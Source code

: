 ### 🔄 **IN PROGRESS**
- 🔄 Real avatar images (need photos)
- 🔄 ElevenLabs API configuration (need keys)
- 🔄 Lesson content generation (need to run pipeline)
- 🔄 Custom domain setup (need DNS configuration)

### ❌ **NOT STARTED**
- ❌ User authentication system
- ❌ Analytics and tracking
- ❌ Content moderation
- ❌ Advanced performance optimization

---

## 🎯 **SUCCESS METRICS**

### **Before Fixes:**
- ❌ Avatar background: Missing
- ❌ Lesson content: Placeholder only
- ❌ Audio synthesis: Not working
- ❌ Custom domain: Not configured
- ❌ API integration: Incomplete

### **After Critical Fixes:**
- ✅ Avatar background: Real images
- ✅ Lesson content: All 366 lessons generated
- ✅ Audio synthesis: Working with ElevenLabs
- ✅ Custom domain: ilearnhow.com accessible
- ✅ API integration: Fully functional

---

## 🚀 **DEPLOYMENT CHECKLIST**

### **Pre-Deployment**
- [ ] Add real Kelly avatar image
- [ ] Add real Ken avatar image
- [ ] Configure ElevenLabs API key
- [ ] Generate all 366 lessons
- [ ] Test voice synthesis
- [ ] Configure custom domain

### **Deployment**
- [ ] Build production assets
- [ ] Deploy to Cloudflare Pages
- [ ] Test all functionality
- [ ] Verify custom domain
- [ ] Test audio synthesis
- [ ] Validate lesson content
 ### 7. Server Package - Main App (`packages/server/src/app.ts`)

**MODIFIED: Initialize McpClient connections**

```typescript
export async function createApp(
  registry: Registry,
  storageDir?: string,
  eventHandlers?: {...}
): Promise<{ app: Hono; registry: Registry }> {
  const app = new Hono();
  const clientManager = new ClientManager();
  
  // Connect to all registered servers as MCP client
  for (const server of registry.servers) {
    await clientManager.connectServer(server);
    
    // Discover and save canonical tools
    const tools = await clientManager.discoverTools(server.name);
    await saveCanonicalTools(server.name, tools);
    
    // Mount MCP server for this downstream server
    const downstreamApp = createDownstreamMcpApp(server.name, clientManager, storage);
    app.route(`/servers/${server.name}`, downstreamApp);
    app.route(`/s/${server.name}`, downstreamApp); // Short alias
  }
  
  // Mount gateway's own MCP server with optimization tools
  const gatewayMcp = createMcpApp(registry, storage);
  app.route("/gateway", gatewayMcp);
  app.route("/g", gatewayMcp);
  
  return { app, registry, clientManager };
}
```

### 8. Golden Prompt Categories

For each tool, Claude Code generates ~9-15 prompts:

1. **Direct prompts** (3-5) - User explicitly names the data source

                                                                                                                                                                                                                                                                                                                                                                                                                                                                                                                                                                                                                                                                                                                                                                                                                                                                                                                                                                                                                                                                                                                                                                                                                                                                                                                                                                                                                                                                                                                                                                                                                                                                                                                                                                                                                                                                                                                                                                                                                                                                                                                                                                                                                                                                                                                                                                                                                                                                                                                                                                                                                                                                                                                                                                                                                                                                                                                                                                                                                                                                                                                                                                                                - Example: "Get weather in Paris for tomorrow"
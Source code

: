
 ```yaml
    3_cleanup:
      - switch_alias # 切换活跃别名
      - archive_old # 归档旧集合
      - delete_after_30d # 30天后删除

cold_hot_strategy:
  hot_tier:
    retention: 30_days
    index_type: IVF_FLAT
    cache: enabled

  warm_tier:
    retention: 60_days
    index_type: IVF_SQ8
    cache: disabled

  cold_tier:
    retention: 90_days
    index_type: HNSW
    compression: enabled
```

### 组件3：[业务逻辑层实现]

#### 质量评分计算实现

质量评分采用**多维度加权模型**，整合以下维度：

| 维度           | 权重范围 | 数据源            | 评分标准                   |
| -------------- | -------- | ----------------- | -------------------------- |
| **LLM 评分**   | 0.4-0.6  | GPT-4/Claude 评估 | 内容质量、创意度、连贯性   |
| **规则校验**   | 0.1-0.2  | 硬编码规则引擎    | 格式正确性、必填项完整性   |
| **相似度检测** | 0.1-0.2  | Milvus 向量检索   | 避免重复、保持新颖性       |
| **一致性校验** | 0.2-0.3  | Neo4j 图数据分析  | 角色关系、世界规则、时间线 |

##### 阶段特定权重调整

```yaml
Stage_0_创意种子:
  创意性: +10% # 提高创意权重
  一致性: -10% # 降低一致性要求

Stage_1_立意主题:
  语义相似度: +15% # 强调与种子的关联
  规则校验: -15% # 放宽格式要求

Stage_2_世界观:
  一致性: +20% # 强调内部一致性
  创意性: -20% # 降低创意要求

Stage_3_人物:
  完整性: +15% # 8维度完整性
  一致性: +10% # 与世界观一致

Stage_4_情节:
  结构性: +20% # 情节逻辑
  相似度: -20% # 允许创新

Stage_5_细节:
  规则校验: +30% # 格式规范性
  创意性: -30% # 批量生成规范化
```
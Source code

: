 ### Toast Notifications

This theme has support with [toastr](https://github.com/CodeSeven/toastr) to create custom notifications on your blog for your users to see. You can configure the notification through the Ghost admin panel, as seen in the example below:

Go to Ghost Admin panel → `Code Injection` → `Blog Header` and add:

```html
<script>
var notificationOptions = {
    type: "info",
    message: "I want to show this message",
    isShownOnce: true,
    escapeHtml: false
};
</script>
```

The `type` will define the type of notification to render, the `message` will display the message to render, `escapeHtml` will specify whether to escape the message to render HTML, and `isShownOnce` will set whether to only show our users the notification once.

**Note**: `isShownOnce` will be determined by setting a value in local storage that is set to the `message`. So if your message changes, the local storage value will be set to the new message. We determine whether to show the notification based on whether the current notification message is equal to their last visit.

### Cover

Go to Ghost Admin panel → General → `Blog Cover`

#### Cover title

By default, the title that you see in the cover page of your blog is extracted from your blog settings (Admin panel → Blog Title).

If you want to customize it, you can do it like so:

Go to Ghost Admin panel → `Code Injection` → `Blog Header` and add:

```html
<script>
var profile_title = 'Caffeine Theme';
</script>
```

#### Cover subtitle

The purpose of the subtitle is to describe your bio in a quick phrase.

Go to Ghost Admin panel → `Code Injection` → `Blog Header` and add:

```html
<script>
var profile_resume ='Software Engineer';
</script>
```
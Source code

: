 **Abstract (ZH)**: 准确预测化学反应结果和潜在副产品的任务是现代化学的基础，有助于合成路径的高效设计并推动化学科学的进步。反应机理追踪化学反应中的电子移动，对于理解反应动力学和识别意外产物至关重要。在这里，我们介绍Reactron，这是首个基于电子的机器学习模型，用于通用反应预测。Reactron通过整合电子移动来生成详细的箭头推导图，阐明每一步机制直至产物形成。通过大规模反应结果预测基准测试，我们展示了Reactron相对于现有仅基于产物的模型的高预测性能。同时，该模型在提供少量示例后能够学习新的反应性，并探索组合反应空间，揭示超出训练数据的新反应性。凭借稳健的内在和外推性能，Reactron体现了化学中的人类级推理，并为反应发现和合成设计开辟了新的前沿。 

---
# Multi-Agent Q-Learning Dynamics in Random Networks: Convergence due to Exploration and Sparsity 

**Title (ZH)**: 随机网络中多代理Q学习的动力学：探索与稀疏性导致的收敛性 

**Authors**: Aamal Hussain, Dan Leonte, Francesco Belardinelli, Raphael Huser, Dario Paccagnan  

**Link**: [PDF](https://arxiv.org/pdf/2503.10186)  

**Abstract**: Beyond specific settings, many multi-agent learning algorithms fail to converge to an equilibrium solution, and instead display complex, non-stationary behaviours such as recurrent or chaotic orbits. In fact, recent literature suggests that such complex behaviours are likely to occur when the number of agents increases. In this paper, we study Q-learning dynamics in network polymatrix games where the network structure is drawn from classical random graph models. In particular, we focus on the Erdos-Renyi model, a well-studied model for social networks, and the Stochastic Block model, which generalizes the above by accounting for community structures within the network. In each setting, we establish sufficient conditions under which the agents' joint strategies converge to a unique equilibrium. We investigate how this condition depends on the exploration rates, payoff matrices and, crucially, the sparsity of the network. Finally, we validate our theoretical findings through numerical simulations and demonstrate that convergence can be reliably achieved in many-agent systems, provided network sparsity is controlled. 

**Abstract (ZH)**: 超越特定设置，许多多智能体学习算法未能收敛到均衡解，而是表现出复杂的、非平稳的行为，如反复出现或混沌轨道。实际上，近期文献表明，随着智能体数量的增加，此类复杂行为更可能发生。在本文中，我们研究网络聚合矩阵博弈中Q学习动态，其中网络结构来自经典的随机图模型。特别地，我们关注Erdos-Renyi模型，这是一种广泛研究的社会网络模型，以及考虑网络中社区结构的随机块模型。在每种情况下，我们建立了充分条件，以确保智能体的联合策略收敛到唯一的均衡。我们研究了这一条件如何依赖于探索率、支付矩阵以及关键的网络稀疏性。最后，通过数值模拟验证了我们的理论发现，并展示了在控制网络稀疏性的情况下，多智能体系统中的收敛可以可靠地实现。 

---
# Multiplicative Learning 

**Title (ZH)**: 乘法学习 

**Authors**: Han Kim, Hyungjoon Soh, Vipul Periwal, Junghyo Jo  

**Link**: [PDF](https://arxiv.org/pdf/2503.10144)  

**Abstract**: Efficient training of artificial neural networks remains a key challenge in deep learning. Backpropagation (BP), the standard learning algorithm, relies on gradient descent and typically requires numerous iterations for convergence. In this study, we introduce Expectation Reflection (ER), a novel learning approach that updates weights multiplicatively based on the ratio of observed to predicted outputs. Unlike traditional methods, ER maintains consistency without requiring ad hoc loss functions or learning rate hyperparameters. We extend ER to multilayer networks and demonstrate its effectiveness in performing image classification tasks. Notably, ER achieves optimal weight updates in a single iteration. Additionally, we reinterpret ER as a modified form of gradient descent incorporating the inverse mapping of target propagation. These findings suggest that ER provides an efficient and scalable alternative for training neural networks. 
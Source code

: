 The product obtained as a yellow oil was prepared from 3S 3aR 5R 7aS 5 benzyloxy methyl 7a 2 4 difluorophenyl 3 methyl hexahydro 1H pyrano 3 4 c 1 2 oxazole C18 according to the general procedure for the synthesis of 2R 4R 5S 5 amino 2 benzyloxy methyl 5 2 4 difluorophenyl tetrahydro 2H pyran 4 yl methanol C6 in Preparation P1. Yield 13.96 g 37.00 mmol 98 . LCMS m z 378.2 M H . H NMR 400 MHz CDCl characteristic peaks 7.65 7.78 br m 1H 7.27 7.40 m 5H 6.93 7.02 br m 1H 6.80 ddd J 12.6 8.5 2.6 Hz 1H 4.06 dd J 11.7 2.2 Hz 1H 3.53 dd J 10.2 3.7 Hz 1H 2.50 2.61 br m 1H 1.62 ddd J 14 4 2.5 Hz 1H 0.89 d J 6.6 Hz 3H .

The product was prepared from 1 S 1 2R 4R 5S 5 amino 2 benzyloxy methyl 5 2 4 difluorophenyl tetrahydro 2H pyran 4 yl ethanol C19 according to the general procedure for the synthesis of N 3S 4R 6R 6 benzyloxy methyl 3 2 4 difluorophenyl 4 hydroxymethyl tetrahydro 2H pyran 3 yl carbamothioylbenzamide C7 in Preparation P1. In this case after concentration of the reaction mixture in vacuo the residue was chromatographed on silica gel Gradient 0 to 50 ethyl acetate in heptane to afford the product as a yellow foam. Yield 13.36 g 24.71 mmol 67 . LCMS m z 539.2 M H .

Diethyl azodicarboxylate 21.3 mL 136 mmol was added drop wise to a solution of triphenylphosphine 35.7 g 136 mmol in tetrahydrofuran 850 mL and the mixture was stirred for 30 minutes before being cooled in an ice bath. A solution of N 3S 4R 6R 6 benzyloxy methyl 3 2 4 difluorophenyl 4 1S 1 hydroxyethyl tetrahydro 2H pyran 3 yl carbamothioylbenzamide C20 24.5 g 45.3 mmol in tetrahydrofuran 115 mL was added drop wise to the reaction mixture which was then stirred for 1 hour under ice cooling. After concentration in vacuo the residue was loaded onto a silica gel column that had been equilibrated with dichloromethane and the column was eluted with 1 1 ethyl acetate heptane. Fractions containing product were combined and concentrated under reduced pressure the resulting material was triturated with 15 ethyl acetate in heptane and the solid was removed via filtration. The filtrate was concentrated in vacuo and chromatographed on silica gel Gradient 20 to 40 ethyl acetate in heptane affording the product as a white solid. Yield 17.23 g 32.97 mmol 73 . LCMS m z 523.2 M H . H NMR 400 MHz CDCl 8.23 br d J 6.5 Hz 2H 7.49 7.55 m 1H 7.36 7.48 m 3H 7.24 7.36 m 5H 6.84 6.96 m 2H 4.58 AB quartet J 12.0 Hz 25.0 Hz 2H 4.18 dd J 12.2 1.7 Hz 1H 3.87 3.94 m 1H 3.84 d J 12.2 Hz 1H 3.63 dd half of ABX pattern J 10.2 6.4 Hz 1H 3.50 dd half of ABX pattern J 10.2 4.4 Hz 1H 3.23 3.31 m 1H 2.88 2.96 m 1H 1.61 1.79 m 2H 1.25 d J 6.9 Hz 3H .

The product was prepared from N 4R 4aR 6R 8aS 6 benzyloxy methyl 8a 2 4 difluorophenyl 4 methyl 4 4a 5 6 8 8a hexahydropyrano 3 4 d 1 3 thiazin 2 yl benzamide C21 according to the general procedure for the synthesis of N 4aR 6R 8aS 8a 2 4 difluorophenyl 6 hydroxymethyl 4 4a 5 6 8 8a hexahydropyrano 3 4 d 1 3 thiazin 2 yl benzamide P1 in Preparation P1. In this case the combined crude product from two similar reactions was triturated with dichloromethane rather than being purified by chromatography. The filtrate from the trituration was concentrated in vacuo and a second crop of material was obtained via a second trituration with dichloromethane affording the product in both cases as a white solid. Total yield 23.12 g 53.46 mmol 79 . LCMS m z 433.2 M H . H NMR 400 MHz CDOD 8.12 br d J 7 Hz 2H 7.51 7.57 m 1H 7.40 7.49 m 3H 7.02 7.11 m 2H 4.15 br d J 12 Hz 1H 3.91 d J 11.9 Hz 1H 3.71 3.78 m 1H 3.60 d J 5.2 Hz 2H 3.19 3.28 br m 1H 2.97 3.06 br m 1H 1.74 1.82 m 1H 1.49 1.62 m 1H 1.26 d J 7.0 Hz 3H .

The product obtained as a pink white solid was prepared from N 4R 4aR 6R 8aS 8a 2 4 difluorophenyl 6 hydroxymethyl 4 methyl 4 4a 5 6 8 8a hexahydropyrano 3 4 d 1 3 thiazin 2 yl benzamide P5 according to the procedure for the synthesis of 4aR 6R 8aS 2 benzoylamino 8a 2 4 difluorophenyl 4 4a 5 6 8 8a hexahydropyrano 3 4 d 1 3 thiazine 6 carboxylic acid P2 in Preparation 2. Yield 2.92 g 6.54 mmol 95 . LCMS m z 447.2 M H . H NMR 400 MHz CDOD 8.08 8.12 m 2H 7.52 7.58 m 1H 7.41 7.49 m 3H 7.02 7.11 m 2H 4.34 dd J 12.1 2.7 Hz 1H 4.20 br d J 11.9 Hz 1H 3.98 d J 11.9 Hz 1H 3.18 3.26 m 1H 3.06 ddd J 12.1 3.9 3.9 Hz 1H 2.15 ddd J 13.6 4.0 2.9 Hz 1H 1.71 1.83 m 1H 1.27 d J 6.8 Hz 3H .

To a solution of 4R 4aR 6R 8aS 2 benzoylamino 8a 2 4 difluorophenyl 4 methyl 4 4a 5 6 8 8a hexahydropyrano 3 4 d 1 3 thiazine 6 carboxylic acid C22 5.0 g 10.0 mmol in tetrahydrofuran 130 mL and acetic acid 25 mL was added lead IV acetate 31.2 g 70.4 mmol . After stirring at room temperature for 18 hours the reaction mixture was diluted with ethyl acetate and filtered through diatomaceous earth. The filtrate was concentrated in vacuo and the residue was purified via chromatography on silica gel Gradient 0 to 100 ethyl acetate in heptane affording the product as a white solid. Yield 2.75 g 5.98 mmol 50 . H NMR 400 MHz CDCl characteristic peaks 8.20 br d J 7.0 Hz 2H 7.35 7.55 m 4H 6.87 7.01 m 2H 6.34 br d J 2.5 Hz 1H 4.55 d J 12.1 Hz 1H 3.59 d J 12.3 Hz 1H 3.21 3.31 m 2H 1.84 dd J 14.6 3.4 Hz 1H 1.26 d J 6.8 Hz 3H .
....................
■ Assignment
Would you please copy, word for word, everything above from the line containing "- [ ] Verify custom domain" down to the line containing "1. **Direct prompts**", those two lines included?

■ Solved problem
- [ ] Verify custom domain
- [ ] Test audio synthesis
- [ ] Validate lesson content
 ### 7. Server Package - Main App (`packages/server/src/app.ts`)

**MODIFIED: Initialize McpClient connections**

```typescript
export async function createApp(
  registry: Registry,
  storageDir?: string,
  eventHandlers?: {...}
): Promise<{ app: Hono; registry: Registry }> {
  const app = new Hono();
  const clientManager = new ClientManager();
  
  // Connect to all registered servers as MCP client
  for (const server of registry.servers) {
    await clientManager.connectServer(server);
    
    // Discover and save canonical tools
    const tools = await clientManager.discoverTools(server.name);
    await saveCanonicalTools(server.name, tools);
    
    // Mount MCP server for this downstream server
    const downstreamApp = createDownstreamMcpApp(server.name, clientManager, storage);
    app.route(`/servers/${server.name}`, downstreamApp);
    app.route(`/s/${server.name}`, downstreamApp); // Short alias
  }
  
  // Mount gateway's own MCP server with optimization tools
  const gatewayMcp = createMcpApp(registry, storage);
  app.route("/gateway", gatewayMcp);
  app.route("/g", gatewayMcp);
  
  return { app, registry, clientManager };
}
```

### 8. Golden Prompt Categories

For each tool, Claude Code generates ~9-15 prompts:

1. **Direct prompts** (3-5) - User explicitly names the data source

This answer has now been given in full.